*** Begin section ***

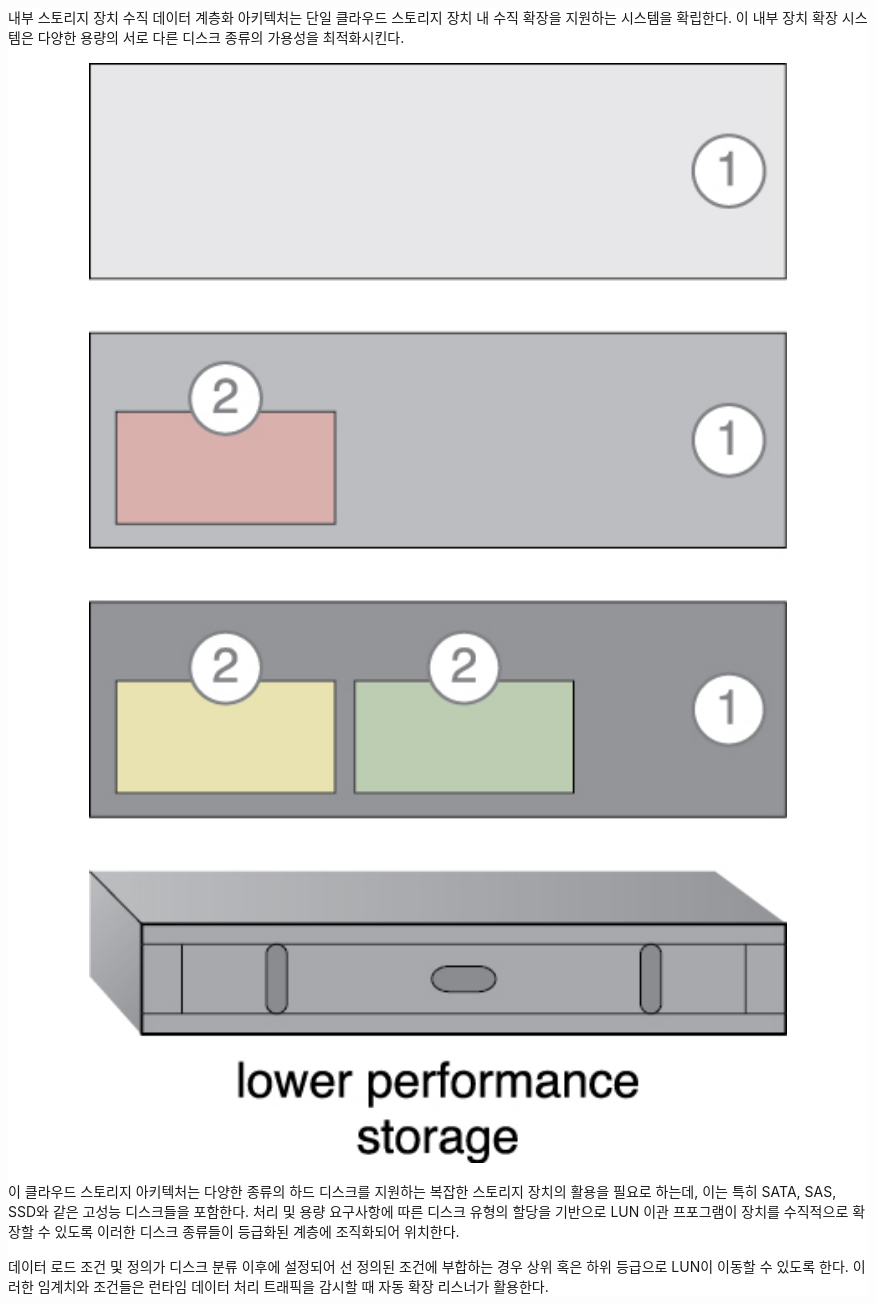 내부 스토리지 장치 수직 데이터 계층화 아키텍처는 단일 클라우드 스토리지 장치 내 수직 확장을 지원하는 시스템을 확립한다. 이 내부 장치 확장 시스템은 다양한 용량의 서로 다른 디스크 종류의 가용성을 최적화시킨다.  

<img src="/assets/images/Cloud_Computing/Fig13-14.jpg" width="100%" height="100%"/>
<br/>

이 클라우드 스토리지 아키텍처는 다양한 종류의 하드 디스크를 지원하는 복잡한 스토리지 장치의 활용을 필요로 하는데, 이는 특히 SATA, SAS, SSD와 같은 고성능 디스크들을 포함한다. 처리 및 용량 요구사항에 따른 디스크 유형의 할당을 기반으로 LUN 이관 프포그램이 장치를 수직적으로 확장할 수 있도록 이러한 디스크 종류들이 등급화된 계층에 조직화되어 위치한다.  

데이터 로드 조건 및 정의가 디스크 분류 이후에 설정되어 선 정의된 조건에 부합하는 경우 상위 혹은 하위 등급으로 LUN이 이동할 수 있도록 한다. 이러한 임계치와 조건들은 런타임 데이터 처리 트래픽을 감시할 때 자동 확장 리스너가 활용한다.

*** End section ***

■ **AIM OF THE TASK**
Since the copy must hold no pictures, repeat everything else in the records exactly as written.

■ **ANSWER AREA**
 내부 스토리지 장치 수직 데이터 계층화 아키텍처는 단일 클라우드 스토리지 장치 내 수직 확장을 지원하는 시스템을 확립한다. 이 내부 장치 확장 시스템은 다양한 용량의 서로 다른 디스크 종류의 가용성을 최적화시킨다.  

<img src="/assets/images/Cloud_Computing/Fig13-14.jpg" width="100%" height="100%"/>
<br/>

이 클라우드 스토리지 아키텍처는 다양한 종류의 하드 디스크를 지원하는 복잡한 스토리지 장치의 활용을 필요로 하는데, 이는 특히 SATA, SAS, SSD와 같은 고성능 디스크들을 포함한다. 처리 및 용량 요구사항에 따른 디스크 유형의 할당을 기반으로 LUN 이관 프포그램이 장치를 수직적으로 확장할 수 있도록 이러한 디스크 종류들이 등급화된 계층에 조직화되어 위치한다.  

데이터 로드 조건 및 정의가 디스크 분류 이후에 설정되어 선 정의된 조건에 부합하는 경우 상위 혹은 하위 등급으로 LUN이 이동할 수 있도록 한다. 이러한 임계치와 조건들은 런타임 데이터 처리 트래픽을 감시할 때 자동 확장 리스너가 활용한다.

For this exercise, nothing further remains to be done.